» What is required
Print the records below exactly, starting at the first line and stopping after the line that contains "the pre-existing model.". Leave out any pictures.

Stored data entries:

-.-.-

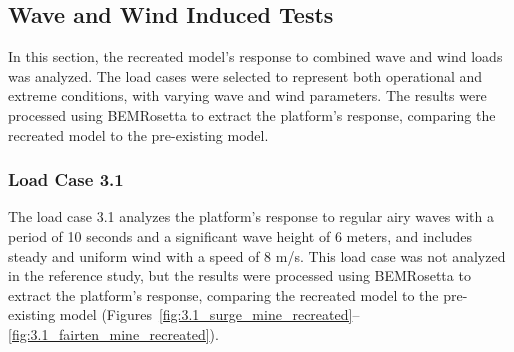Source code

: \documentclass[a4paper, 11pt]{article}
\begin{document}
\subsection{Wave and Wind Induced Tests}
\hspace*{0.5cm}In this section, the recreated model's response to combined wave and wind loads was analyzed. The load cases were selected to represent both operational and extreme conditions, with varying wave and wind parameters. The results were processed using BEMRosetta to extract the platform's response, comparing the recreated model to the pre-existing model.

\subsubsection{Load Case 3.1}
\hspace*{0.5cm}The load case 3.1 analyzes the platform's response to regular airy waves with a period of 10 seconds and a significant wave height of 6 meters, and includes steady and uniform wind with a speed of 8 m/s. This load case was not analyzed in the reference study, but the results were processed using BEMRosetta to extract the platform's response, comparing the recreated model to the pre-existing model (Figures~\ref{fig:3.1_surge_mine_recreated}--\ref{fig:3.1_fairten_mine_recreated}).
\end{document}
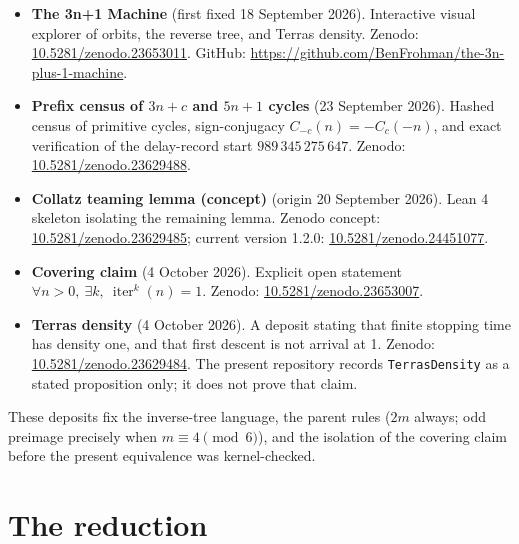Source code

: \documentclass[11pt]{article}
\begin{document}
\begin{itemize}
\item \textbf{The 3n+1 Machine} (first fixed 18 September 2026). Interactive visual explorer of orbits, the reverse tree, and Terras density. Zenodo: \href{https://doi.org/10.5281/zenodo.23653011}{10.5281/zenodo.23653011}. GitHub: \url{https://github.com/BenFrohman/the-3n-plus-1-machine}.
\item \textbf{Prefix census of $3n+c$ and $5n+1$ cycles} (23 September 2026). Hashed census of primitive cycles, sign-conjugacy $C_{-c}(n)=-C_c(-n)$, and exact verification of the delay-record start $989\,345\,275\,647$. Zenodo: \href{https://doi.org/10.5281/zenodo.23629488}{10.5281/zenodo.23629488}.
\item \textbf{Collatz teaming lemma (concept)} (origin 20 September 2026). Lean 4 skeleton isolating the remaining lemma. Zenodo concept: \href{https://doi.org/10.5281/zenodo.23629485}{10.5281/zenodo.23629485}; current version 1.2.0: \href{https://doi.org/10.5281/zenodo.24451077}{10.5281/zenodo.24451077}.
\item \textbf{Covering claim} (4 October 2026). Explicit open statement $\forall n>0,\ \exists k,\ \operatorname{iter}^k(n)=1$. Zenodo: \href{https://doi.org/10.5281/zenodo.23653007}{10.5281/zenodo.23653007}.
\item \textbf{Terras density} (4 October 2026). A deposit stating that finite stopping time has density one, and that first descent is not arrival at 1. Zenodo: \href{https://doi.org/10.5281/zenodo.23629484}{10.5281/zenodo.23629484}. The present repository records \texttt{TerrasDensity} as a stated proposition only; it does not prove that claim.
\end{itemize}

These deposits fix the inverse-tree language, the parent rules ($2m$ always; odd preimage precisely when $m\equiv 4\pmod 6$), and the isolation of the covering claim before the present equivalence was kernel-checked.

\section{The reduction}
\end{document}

-.-.-

» Task solution
Source code

: \documentclass[a4paper, 11pt]{article}
\begin{document}
\subsection{Wave and Wind Induced Tests}
\hspace*{0.5cm}In this section, the recreated model's response to combined wave and wind loads was analyzed. The load cases were selected to represent both operational and extreme conditions, with varying wave and wind parameters. The results were processed using BEMRosetta to extract the platform's response, comparing the recreated model to the pre-existing model.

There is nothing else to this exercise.